How ARS Manages ₹100Cr+ Inventory with AI

Scaling demand forecasting to 90+ dark stores and ₹100Cr+ GMV (Gross Merchandise Value).

Proxie Team 8 min read

Manual inventory management doesn't scale. When you're operating 90+ dark stores across 30+ cities with thousands of SKUs, the gap between 'good enough' and 'optimized' is worth crores. This is the story of ARS — the Autonomous Replenishment System we built to close that gap.

The Problem

A leading quick-commerce player was managing inventory manually across 90+ dark stores. Each store had 2,000+ SKUs. Demand varied by location, day of week, season, and local events. The existing process:

  • Store managers estimated demand based on gut feel
  • Reorder decisions were reactive — triggered by stockouts, not predictions
  • No cross-store coordination (one store overstocked while the next was out)
  • ₹100Cr+ in inventory at risk of waste, stockouts, and suboptimal allocation

The Scale

MetricScale
Dark stores90+
Cities30+
SKUs per store2,000+
GMV managed₹100Cr+
Daily ordersTens of thousands
Reorder decisions/day100,000+

What We Built

ML-Driven Demand Forecasting

The core engine: a demand forecasting model that predicts SKU-level demand for each store, each day, for the next 7-14 days. We trained on 18+ months of historical sales data, incorporating:

  • Day-of-week and seasonal patterns
  • Local event calendars (festivals, sports, weather)
  • Price elasticity signals
  • Promotional calendar effects
  • Competitor activity indicators

Automated Reorder Triggers

Based on demand forecasts, safety stock levels, and supplier lead times, the system automatically generates purchase orders. No human intervention for the 90% of routine reorders.
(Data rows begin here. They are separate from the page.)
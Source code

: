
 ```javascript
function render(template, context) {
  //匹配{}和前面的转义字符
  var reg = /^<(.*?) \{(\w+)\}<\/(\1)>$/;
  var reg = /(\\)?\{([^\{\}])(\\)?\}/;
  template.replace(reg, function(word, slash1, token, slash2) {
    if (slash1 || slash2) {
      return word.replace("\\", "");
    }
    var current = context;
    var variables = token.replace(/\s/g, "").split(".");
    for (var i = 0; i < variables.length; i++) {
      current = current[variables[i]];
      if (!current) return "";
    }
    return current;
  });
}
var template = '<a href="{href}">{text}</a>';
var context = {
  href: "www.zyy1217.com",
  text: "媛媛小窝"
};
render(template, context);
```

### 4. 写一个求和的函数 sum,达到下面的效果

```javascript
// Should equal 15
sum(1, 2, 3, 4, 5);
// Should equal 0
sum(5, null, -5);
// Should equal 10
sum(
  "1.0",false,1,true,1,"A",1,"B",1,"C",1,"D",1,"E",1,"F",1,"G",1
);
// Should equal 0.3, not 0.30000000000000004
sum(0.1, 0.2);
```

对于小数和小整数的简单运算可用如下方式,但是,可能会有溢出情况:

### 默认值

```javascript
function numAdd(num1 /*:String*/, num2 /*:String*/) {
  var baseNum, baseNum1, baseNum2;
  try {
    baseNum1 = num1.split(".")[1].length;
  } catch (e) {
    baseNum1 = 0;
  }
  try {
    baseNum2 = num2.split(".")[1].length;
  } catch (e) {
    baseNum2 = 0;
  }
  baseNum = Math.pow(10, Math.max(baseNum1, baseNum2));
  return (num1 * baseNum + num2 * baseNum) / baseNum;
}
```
Humans review exceptions — new SKUs, unusual demand spikes, supplier issues.

SKU-Level Optimization

Not all SKUs are equal. The system classifies SKUs by velocity, margin, and perishability — then optimizes inventory levels differently for each class. High-velocity staples get thin safety stock (quick replenishment). High-margin slow-movers get strategic allocation based on local demand patterns.

Multi-Store Coordination

The system sees all stores simultaneously. When one store is overstocked and another is trending toward stockout, it can trigger inter-store transfers before a customer is affected. This network-level optimization is impossible to do manually at 90+ stores.

Results

MetricBefore ARSAfter ARS
Inventory managedManual, reactive₹100Cr+ automated
Stockout rateBaselineSignificantly reduced
Overstock wasteBaselineMeaningful reduction
Reorder decisionsManual daily review100K+ automated daily
Store coverageKey stores only90+ stores, all SKUs
Demand forecast accuracyGut feelML-driven, continuously improving

Technical Approach

The system architecture follows a standard ML production pipeline:

  • Data pipeline: Ingests POS data, inventory levels, and external signals daily
  • Feature engineering: 200+ features per SKU-store combination
  • Model: Gradient boosted trees (LightGBM) — chose for interpretability and fast inference at scale
  • Serving: Batch predictions generated nightly, cached for API serving
  • Monitoring: Drift detection on prediction accuracy, automatic retraining triggers

Lessons Learned

  • Start simple. Our first model used 20 features. The production model uses 200+. But the first version shipped faster and proved the concept.
  • Humans in the loop matter. Store managers know things the model doesn't — local construction, competitor openings, neighborhood events. We built an override mechanism that feeds back into the model.
  • Data quality is the bottleneck. The model is only as good as the POS data. We spent 30% of our time on data pipeline reliability.